The statement that a building is just too run down or outdated to be saved is not so much fact as platitude. It tends to be thrown out to the crowd when a developer is faced with funding or permits that hinge on preservation considerations, to defend against a community concerned with losing a treasured building or the character that it brings to the neighborhood. This statement gives the impression that the need for demolition is out of the owner’s control. The audience is led to assume that the owner spent considerable time weighing the options and are just as upset as the rest of us that they have to tear it down. But often what it really means is, “We wanted to use this site for something else and we never really considered using the building at all.”
“This building is too far gone to save” is an easy myth to bust because there are no shortage of vibrant, beautiful buildings that were once incredibly run down. In fact, in the 1960s most of the buildings in downtown Salem were labeled as “blighted,” a technical synonym for “too far gone to save.” The Historic Salem Jail, once almost impossible to imagine as anything other than a jail, now houses incredible, unique apartments. Historic Salem has given preservation awards to many projects with incredible before and after montages, including one of the original farm houses in North Salem.
Claiming a building is “too far gone” gaslights the community. Anyone who questions this claim can be labeled unreasonable and obstructionist; a crazy preservationist opposed to change. Certainly, there are instances when a rehabbing an old building does not make financial sense or does not meet programmatic needs – in which case, the owner or developer should respect their audience, present their rationale and engage in the debate.

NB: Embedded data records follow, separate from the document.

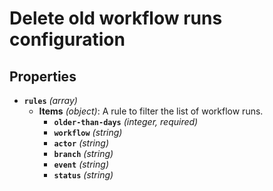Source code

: # Delete old workflow runs configuration

## Properties

- **`rules`** _(array)_
  - **Items** _(object)_: A rule to filter the list of workflow runs.
    - **`older-than-days`** _(integer, required)_
    - **`workflow`** _(string)_
    - **`actor`** _(string)_
    - **`branch`** _(string)_
    - **`event`** _(string)_
    - **`status`** _(string)_
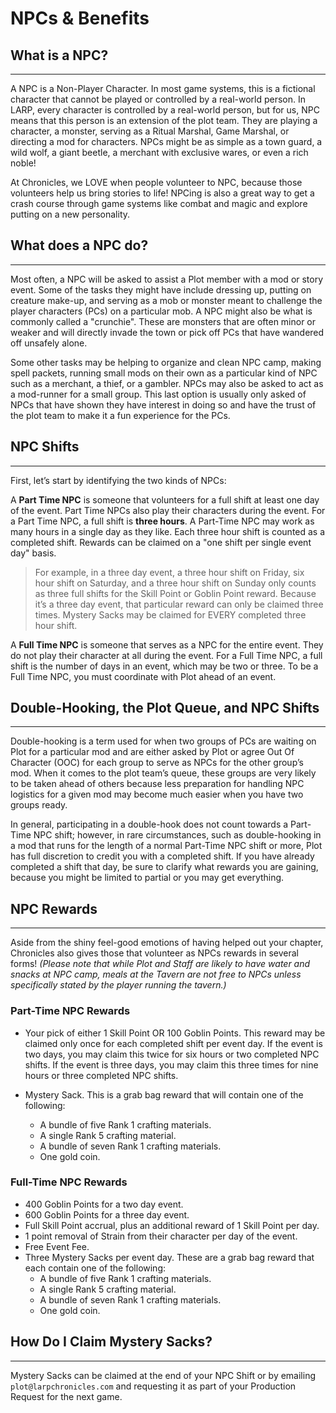# NPCs & Benefits

## What is a NPC?

---
A NPC is a Non-Player Character.  In most game systems, this is a fictional character that cannot be played or controlled by a real-world person.  In LARP, every character is controlled by a real-world person, but for us, NPC means that this person is an extension of the plot team.  They are playing a character, a monster, serving as a Ritual Marshal, Game Marshal, or directing a mod for characters.  NPCs might be as simple as a town guard, a wild wolf, a giant beetle, a merchant with exclusive wares, or even a rich noble!

At Chronicles, we LOVE when people volunteer to NPC, because those volunteers help us bring stories to life!  NPCing is also a great way to get a crash course through game systems like combat and magic and explore putting on a new personality.

## What does a NPC do?

---
Most often, a NPC will be asked to assist a Plot member with a mod or story event.  Some of the tasks they might have include dressing up, putting on creature make-up, and serving as a mob or monster meant to challenge the player characters (PCs) on a particular mob.  A NPC might also be what is commonly called a "crunchie".  These are monsters that are often minor or weaker and will directly invade the town or pick off PCs that have wandered off unsafely alone.

Some other tasks may be helping to organize and clean NPC camp, making spell packets, running small mods on their own as a particular kind of NPC such as a merchant, a thief, or a gambler.   NPCs may also be asked to act as a mod-runner for a small group.  This last option is usually only asked of NPCs that have shown they have interest in doing so and have the trust of the plot team to make it a fun experience for the PCs.

## NPC Shifts

---
First, let’s start by identifying the two kinds of NPCs:

A **Part Time NPC** is someone that volunteers for a full shift at least one day of the event.  Part Time NPCs also play their characters during the event.  For a Part Time NPC, a full shift is **three hours**.  A Part-Time NPC may work as many hours in a single day as they like.  Each three hour shift is counted as a completed shift.  Rewards can be claimed on a "one shift per single event day" basis.  
>For example, in a three day event, a three hour shift on Friday, six hour shift on Saturday, and a three hour shift on Sunday only counts as three full shifts for the Skill Point or Goblin Point reward.  Because it’s a three day event, that particular reward can only be claimed three times.  Mystery Sacks may be claimed for EVERY completed three hour shift.

A **Full Time NPC** is someone that serves as a NPC for the entire event.  They do not play their character at all during the event.  For a Full Time NPC, a full shift is the number of days in an event, which may be two or three.  To be a Full Time NPC, you must coordinate with Plot ahead of an event.

## Double-Hooking, the Plot Queue, and NPC Shifts

---
Double-hooking is a term used for when two groups of PCs are waiting on Plot for a particular mod and are either asked by Plot or agree Out Of Character (OOC) for each group to serve as NPCs for the other group’s mod.  When it comes to the plot team’s queue, these groups are very likely to be taken ahead of others because less preparation for handling NPC logistics for a given mod may become much easier when you have two groups ready.

In general, participating in a double-hook does not count towards a Part-Time NPC shift; however, in rare circumstances, such as double-hooking in a mod that runs for the length of a normal Part-Time NPC shift or more, Plot has full discretion to credit you with a completed shift.  If you have already completed a shift that day, be sure to clarify what rewards you are gaining, because you might be limited to partial or you may get everything.


## NPC Rewards

---
Aside from the shiny feel-good emotions of having helped out your chapter, Chronicles also gives those that volunteer as NPCs rewards in several forms!  <i>(Please note that while Plot and Staff are likely to have water and snacks at NPC camp, meals at the Tavern are not free to NPCs unless specifically stated by the player running the tavern.)</i>

### Part-Time NPC Rewards
* Your pick of either 1 Skill Point OR 100 Goblin Points.  This reward may be claimed only once for each completed shift per event day.  If the event is two days, you may claim this twice for six hours or two completed NPC shifts.  If the event is three days, you may claim this three times for nine hours or three completed NPC shifts.

* Mystery Sack.  This is a grab bag reward that will contain one of the following:
  * A bundle of five Rank 1 crafting materials.
  * A single Rank 5 crafting material.
  * A bundle of seven Rank 1 crafting materials.
  * One gold coin.

### Full-Time NPC Rewards
* 400 Goblin Points for a two day event.
* 600 Goblin Points for a three day event.
* Full Skill Point accrual, plus an additional reward of 1 Skill Point per day.
* 1 point removal of Strain from their character per day of the event.
* Free Event Fee.
* Three Mystery Sacks per event day.  These are a grab bag reward that each contain one of the following:
  * A bundle of five Rank 1 crafting materials.
  * A single Rank 5 crafting material.
  * A bundle of seven Rank 1 crafting materials.
  * One gold coin.

## How Do I Claim Mystery Sacks?

---
Mystery Sacks can be claimed at the end of your NPC Shift or by emailing `plot@larpchronicles.com` and requesting it as part of your Production Request for the next game.
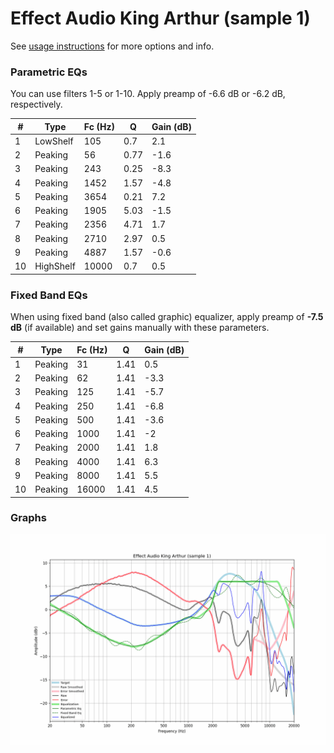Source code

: # Effect Audio King Arthur (sample 1)
See [usage instructions](https://github.com/jaakkopasanen/AutoEq#usage) for more options and info.

### Parametric EQs
You can use filters 1-5 or 1-10. Apply preamp of -6.6 dB or -6.2 dB, respectively.

|   # | Type      |   Fc (Hz) |    Q |   Gain (dB) |
|-----|-----------|-----------|------|-------------|
|   1 | LowShelf  |       105 | 0.7  |         2.1 |
|   2 | Peaking   |        56 | 0.77 |        -1.6 |
|   3 | Peaking   |       243 | 0.25 |        -8.3 |
|   4 | Peaking   |      1452 | 1.57 |        -4.8 |
|   5 | Peaking   |      3654 | 0.21 |         7.2 |
|   6 | Peaking   |      1905 | 5.03 |        -1.5 |
|   7 | Peaking   |      2356 | 4.71 |         1.7 |
|   8 | Peaking   |      2710 | 2.97 |         0.5 |
|   9 | Peaking   |      4887 | 1.57 |        -0.6 |
|  10 | HighShelf |     10000 | 0.7  |         0.5 |

### Fixed Band EQs
When using fixed band (also called graphic) equalizer, apply preamp of **-7.5 dB** (if available) and set gains manually with these parameters.

|   # | Type    |   Fc (Hz) |    Q |   Gain (dB) |
|-----|---------|-----------|------|-------------|
|   1 | Peaking |        31 | 1.41 |         0.5 |
|   2 | Peaking |        62 | 1.41 |        -3.3 |
|   3 | Peaking |       125 | 1.41 |        -5.7 |
|   4 | Peaking |       250 | 1.41 |        -6.8 |
|   5 | Peaking |       500 | 1.41 |        -3.6 |
|   6 | Peaking |      1000 | 1.41 |        -2   |
|   7 | Peaking |      2000 | 1.41 |         1.8 |
|   8 | Peaking |      4000 | 1.41 |         6.3 |
|   9 | Peaking |      8000 | 1.41 |         5.5 |
|  10 | Peaking |     16000 | 1.41 |         4.5 |

### Graphs
![](./Effect%20Audio%20King%20Arthur%20(sample%201).png)
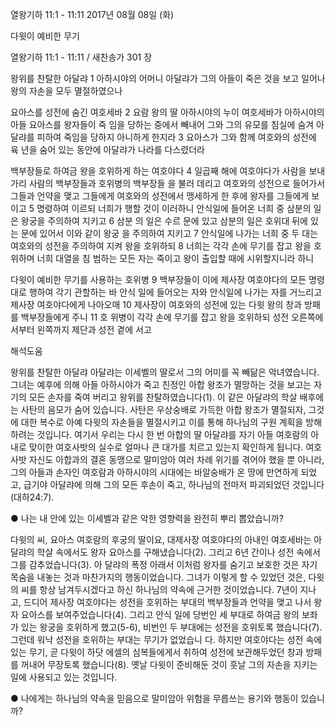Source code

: 열왕기하 11:1 - 11:11 
2017년 08월 08일 (화)

다윗이 예비한 무기



열왕기하 11:1 - 11:11 / 새찬송가 301 장


왕위를 찬탈한 아달랴
1 아하시야의 어머니 아달랴가 그의 아들이 죽은 것을 보고 일어나 왕의 자손을 모두
멸절하였으나

요아스를 성전에 숨긴 여호세바
2 요람 왕의 딸 아하시야의 누이 여호세바가 아하시야의 아들 요아스를 왕자들이 죽
임을 당하는 중에서 빼내어 그와 그의 유모를 침실에 숨겨 아달랴를 피하여 죽임을
당하지 아니하게 한지라 3 요아스가 그와 함께 여호와의 성전에 육 년을 숨어 있는
동안에 아달랴가 나라를 다스렸더라

백부장들로 하여금 왕을 호위하게 하는 여호야다
4 일곱째 해에 여호야다가 사람을 보내 가리 사람의 백부장들과 호위병의 백부장들
을 불러 데리고 여호와의 성전으로 들어가서 그들과 언약을 맺고 그들에게 여호와의
성전에서 맹세하게 한 후에 왕자를 그들에게 보이고 5 명령하여 이르되 너희가 행할
것이 이러하니 안식일에 들어온 너희 중 삼분의 일은 왕궁을 주의하여 지키고 6 삼분
의 일은 수르 문에 있고 삼분의 일은 호위대 뒤에 있는 문에 있어서 이와 같이 왕궁
을 주의하여 지키고 7 안식일에 나가는 너희 중 두 대는 여호와의 성전을 주의하여
지켜 왕을 호위하되 8 너희는 각각 손에 무기를 잡고 왕을 호위하며 너희 대열을 침
범하는 모든 자는 죽이고 왕이 출입할 때에 시위할지니라 하니

다윗이 예비한 무기를 사용하는 호위병
9 백부장들이 이에 제사장 여호야다의 모든 명령대로 행하여 각기 관할하는 바 안식
일에 들어오는 자와 안식일에 나가는 자를 거느리고 제사장 여호야다에게 나아오매
10 제사장이 여호와의 성전에 있는 다윗 왕의 창과 방패를 백부장들에게 주니 11 호
위병이 각각 손에 무기를 잡고 왕을 호위하되 성전 오른쪽에서부터 왼쪽까지 제단과
성전 곁에 서고

해석도움





왕위를 찬탈한 아달랴
아달랴는 이세벨의 딸로서 그의 어미를 꼭 빼닮은 악녀였습니다. 그녀는 예후에 의해 아들 아하시야가 죽고 친정인 아합 왕조가 멸망하는 것을 보고는 자기의 모든 손자를 죽여 버리고 왕위를 찬탈하였습니다(1). 이 같은 아달랴의 학살 배후에는 사탄의 음모가 숨어 있습니다. 사탄은 우상숭배로 가득한 아합 왕조가 멸절되자, 그것에 대한 복수로 아예 다윗의 자손들을 멸절시키고 이를 통해 하나님의 구원 계획을 방해하려는 것입니다. 여기서 우리는 다시 한 번 아합의 딸 아달랴를 자기 아들 여호람의 아내로 맞이한 여호사밧의 실수로 얼마나 큰 대가를 치르고 있는지 확인하게 됩니다. 여호사밧 자신도 아합과의 결혼 동맹으로 말미암아 여러 차례 위기를 겪어야 했을 뿐 아니라, 그의 아들과 손자인 여호람과 아하시야의 시대에는 바알숭배가 온 땅에 만연하게 되었고, 급기야 아달랴에 의해 그의 모든 후손이 죽고, 하나님의 전마저 파괴되었던 것입니다(대하24:7).

● 나는 내 안에 있는 이세벨과 같은 악한 영향력을 완전히 뿌리 뽑았습니까?

다윗의 씨, 요아스
여호람의 후궁의 딸이요, 대제사장 여호야다의 아내인 여호세바는 아달랴의 학살 속에서도 왕자 요아스를 구해냈습니다(2). 그리고 6년 간이나 성전 속에서 그를 감추었습니다(3). 아
달랴의 폭정 아래서 이처럼 왕자를 숨기고 보호한 것은 자기목숨을 내놓는 것과 마찬가지의 행동이었습니다. 그녀가 이렇게 할 수 있었던 것은, 다윗의 씨를 항상 남겨두시겠다고 하신
하나님의 약속에 근거한 것이었습니다. 7년이 지나고, 드디어 제사장 여호야다는 성전을 호위하는 부대의 백부장들과 언약을 맺고 나서 왕자 요아스를 보여주었습니다(4). 그리고 안식
일에 당번인 세 부대로 하여금 왕의 보좌가 있는 왕궁을 호위하게 했고(5-6), 비번인 두 부대에는 성전을 호위토록 했습니다(7). 그런데 워낙 성전을 호위하는 부대는 무기가 없었습니
다. 하지만 여호야다는 성전 속에 있는 무기, 곧 다윗이 하닷 에셀의 심복들에게서 취하여 성전에 보관해두었던 창과 방패를 꺼내어 무장토록 했습니다(8). 옛날 다윗이 준비해둔 것이
훗날 그의 자손을 지키는 일에 사용되고 있는 것입니다.

● 나에게는 하나님의 약속을 믿음으로 말미암아 위험을 무릅쓰는 용기와 행동이 있습니까?
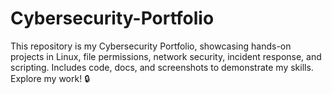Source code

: # Cybersecurity-Portfolio
This repository is my Cybersecurity Portfolio, showcasing hands-on projects in Linux, file permissions, network security, incident response, and scripting. Includes code, docs, and screenshots to demonstrate my skills. Explore my work! 🔒
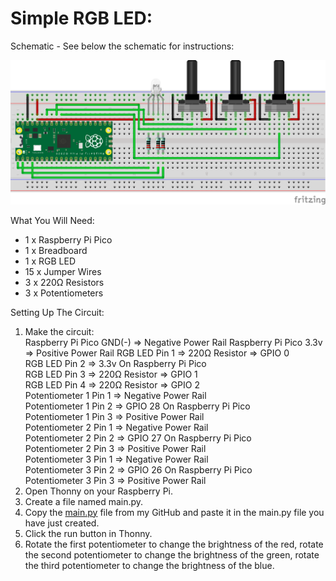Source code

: # Simple RGB LED:
Schematic - See below the schematic for instructions:
 
![](Schematic.png)
 
What You Will Need:
- 1 x Raspberry Pi Pico
- 1 x Breadboard
- 1 x RGB LED
- 15 x Jumper Wires
- 3 x 220Ω Resistors
- 3 x Potentiometers

Setting Up The Circuit:
1. Make the circuit: \
   Raspberry Pi Pico GND(-) => Negative Power Rail
   Raspberry Pi Pico 3.3v => Positive Power Rail
   RGB LED Pin 1 => 220Ω Resistor => GPIO 0 \
   RGB LED Pin 2 => 3.3v On Raspberry Pi Pico \
   RGB LED Pin 3 => 220Ω Resistor => GPIO 1 \
   RGB LED Pin 4 => 220Ω Resistor => GPIO 2 \
   Potentiometer 1 Pin 1 => Negative Power Rail \
   Potentiometer 1 Pin 2 => GPIO 28 On Raspberry Pi Pico \
   Potentiometer 1 Pin 3 => Positive Power Rail \
   Potentiometer 2 Pin 1 => Negative Power Rail \
   Potentiometer 2 Pin 2 => GPIO 27 On Raspberry Pi Pico \
   Potentiometer 2 Pin 3 => Positive Power Rail \
   Potentiometer 3 Pin 1 => Negative Power Rail \
   Potentiometer 3 Pin 2 => GPIO 26 On Raspberry Pi Pico \
   Potentiometer 3 Pin 3 => Positive Power Rail
2. Open Thonny on your Raspberry Pi.
3. Create a file named main.py.
4. Copy the [main.py](main.py) file from my GitHub and paste it in the main.py file you have just created.
5. Click the run button in Thonny.
6. Rotate the first potentiometer to change the brightness of the red, rotate the second potentiometer to change the brightness of the green, rotate the third potentiometer to change the brightness of the blue.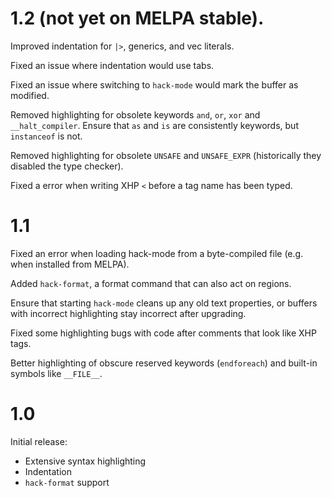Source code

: # 1.2 (not yet on MELPA stable).

Improved indentation for `|>`, generics, and vec literals.

Fixed an issue where indentation would use tabs.

Fixed an issue where switching to `hack-mode` would mark the buffer as
modified.

Removed highlighting for obsolete keywords `and`, `or`, `xor` and
`__halt_compiler`. Ensure that `as` and `is` are consistently
keywords, but `instanceof` is not.

Removed highlighting for obsolete `UNSAFE` and `UNSAFE_EXPR`
(historically they disabled the type checker).

Fixed a error when writing XHP `<` before a tag name has been typed.

# 1.1

Fixed an error when loading hack-mode from a byte-compiled file
(e.g. when installed from MELPA).

Added `hack-format`, a format command that can also act on regions.

Ensure that starting `hack-mode` cleans up any old text properties, or
buffers with incorrect highlighting stay incorrect after upgrading.

Fixed some highlighting bugs with code after comments that look like
XHP tags.

Better highlighting of obscure reserved keywords (`endforeach`) and built-in
symbols like `__FILE__`.

# 1.0

Initial release:

* Extensive syntax highlighting
* Indentation
* `hack-format` support
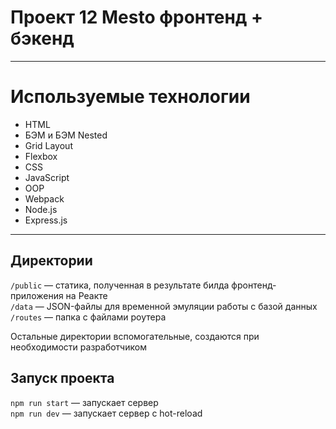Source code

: # Проект 12 Mesto фронтенд + бэкенд

****
# Используемые технологии
* HTML
* БЭМ и БЭМ Nested
* Grid Layout
* Flexbox
* CSS
* JavaScript
* OOP
* Webpack
* Node.js
* Express.js
****

## Директории

`/public` — статика, полученная в результате билда фронтенд-приложения на Реакте  
`/data` — JSON-файлы для временной эмуляции работы с базой данных  
`/routes` — папка с файлами роутера  
  
Остальные директории вспомогательные, создаются при необходимости разработчиком

## Запуск проекта

`npm run start` — запускает сервер   
`npm run dev` — запускает сервер с hot-reload
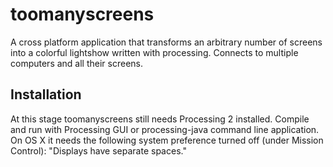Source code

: # toomanyscreens
A cross platform application that transforms an arbitrary number of screens into a colorful lightshow written with processing. Connects to multiple computers and all their screens.

## Installation
At this stage toomanyscreens still needs Processing 2 installed. Compile and run with Processing GUI or processing-java command line application. On OS X it needs the following system preference turned off (under Mission Control): "Displays have separate spaces."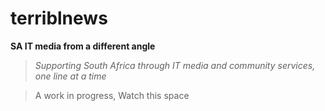 # terriblnews

**SA IT media from a different angle**

>*Supporting South Africa through IT media and community services, one line at a time*

>A work in progress, Watch this space
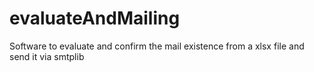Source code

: # evaluateAndMailing
Software to evaluate and confirm the mail existence from a xlsx file and send it via smtplib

Imagine a permitting process where the discussion is about value of a project beyond the developer’s financial concerns.
What social, historical and community value does the building have? How can that be incorporated into a project?
What environmental value do existing materials have? Does it outweigh the convenience of demolition?
What social and community development value does the proposed project offer? Does that tip the scale towards a change in the urban fabric?
Analyzing the social calculus of a project ensures that both developer and neighborhood benefit from the steady march of progress. Let’s replace "it's too far gone" with a real conversation about the monetary value and social values of our community.